▶ Entries provided:

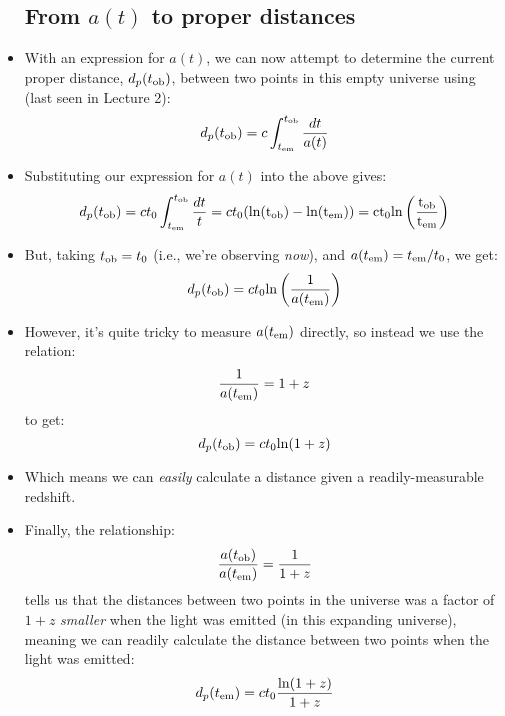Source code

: \documentclass[11pt]{article}
\begin{document}
\begin{itemize}
\subsection{From $a(t)$ to proper distances}
\item With an expression for $a(t)$, we can now attempt to determine the current proper distance, $d_p(t_{\rm ob})$,  between two points in this empty universe using (last seen in Lecture 2):
\begin{equation}
d_p(t_{\rm ob}) = c\int_{t_{\rm em}}^{t_{\rm ob}} \frac{dt}{a(t)}
\end{equation}
\item Substituting our expression for $a(t)$ into the above gives:
\begin{equation}
    d_p(t_{\rm ob}) = ct_0\int_{t_{\rm em}}^{t_{\rm ob}}\frac{dt}{t} = ct_0(\rm ln(t_{\rm ob})-ln(t_{\rm em})) = ct_0ln\left(\frac{t_{\rm ob}}{t_{\rm em}}\right)
\end{equation}
\item But, taking $t_{\rm ob}=t_0$ (i.e., we're observing {\it now}), and $a(t_{\rm em})=t_{\rm em}/t_0$, we get:
\begin{equation}
    d_p(t_{\rm ob}) = ct_0{\rm ln}\left(\frac{1}{a(t_{\rm em})}\right)
\end{equation} 
\item However, it's quite tricky to measure $a(t_{\rm em})$ directly, so instead we use the relation:
\begin{equation}
    \frac{1}{a(t_{\rm em})} = 1+z
\end{equation} 
to get:
\begin{equation}
d_p(t_{\rm ob}) = ct_0{\rm ln}(1+z)
\end{equation} 
\item Which means we can {\it easily} calculate a distance given a readily-measurable redshift.
\item Finally, the relationship:
\begin{equation}
\frac{a(t_{\rm ob})}{a(t_{\rm em})} = \frac{1}{1+z}
\end{equation}    
tells us that the distances between two points in the universe was a factor of $1+z$ {\it smaller} when the light was emitted (in this expanding universe), meaning we can readily calculate the distance between two points when the light was emitted:
\begin{equation}
    d_p(t_{\rm em}) = ct_0\frac{{\rm ln}(1+z)}{1+z}
    \end{equation} 
    
\end{itemize}
\end{document}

▶ Task item:
Restate the entire listing word for word, excluding pictures.

▶ Problem solution:
Source code

: \documentclass[11pt]{article}
\begin{document}
\begin{itemize}
\subsection{From $a(t)$ to proper distances}
\item With an expression for $a(t)$, we can now attempt to determine the current proper distance, $d_p(t_{\rm ob})$,  between two points in this empty universe using (last seen in Lecture 2):
\begin{equation}
d_p(t_{\rm ob}) = c\int_{t_{\rm em}}^{t_{\rm ob}} \frac{dt}{a(t)}
\end{equation}
\item Substituting our expression for $a(t)$ into the above gives:
\begin{equation}
    d_p(t_{\rm ob}) = ct_0\int_{t_{\rm em}}^{t_{\rm ob}}\frac{dt}{t} = ct_0(\rm ln(t_{\rm ob})-ln(t_{\rm em})) = ct_0ln\left(\frac{t_{\rm ob}}{t_{\rm em}}\right)
\end{equation}
\item But, taking $t_{\rm ob}=t_0$ (i.e., we're observing {\it now}), and $a(t_{\rm em})=t_{\rm em}/t_0$, we get:
\begin{equation}
    d_p(t_{\rm ob}) = ct_0{\rm ln}\left(\frac{1}{a(t_{\rm em})}\right)
\end{equation} 
\item However, it's quite tricky to measure $a(t_{\rm em})$ directly, so instead we use the relation:
\begin{equation}
    \frac{1}{a(t_{\rm em})} = 1+z
\end{equation} 
to get:
\begin{equation}
d_p(t_{\rm ob}) = ct_0{\rm ln}(1+z)
\end{equation} 
\item Which means we can {\it easily} calculate a distance given a readily-measurable redshift.
\item Finally, the relationship:
\begin{equation}
\frac{a(t_{\rm ob})}{a(t_{\rm em})} = \frac{1}{1+z}
\end{equation}    
tells us that the distances between two points in the universe was a factor of $1+z$ {\it smaller} when the light was emitted (in this expanding universe), meaning we can readily calculate the distance between two points when the light was emitted:
\begin{equation}
    d_p(t_{\rm em}) = ct_0\frac{{\rm ln}(1+z)}{1+z}
    \end{equation} 
    
\end{itemize}
\end{document}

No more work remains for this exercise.